From the records below, please repeat exactly the line that has "счета прибылью от", the line that has "от A.E. - торговых", and every line between them, and nothing else.

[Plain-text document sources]
====

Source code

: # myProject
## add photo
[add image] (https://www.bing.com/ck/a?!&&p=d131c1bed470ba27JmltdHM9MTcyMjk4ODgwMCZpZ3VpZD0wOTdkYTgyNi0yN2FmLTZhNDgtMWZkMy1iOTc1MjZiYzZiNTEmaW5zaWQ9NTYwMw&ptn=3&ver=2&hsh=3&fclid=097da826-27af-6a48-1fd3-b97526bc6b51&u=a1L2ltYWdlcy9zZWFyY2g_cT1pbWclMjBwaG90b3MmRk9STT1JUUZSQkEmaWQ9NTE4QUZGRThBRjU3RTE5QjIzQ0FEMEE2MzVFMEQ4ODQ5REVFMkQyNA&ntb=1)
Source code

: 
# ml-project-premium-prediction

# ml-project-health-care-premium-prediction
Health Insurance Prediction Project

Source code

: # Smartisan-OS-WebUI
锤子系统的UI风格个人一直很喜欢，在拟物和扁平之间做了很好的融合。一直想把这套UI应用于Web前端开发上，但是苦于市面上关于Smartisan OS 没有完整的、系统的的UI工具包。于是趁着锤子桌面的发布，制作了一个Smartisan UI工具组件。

====

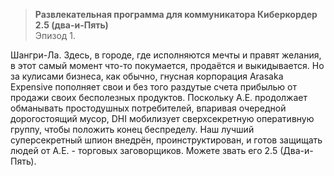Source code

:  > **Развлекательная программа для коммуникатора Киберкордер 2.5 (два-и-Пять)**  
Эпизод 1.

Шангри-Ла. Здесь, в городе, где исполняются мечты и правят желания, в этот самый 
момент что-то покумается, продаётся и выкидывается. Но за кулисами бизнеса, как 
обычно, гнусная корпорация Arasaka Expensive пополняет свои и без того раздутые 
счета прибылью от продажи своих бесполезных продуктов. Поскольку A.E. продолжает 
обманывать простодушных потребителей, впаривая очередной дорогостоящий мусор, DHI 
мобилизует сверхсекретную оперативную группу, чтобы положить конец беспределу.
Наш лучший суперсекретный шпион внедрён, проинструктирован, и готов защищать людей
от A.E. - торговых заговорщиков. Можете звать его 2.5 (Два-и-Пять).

====

* **Written solution**
счета прибылью от продажи своих бесполезных продуктов. Поскольку A.E. продолжает 
обманывать простодушных потребителей, впаривая очередной дорогостоящий мусор, DHI 
мобилизует сверхсекретную оперативную группу, чтобы положить конец беспределу.
Наш лучший суперсекретный шпион внедрён, проинструктирован, и готов защищать людей
от A.E. - торговых заговорщиков. Можете звать его 2.5 (Два-и-Пять).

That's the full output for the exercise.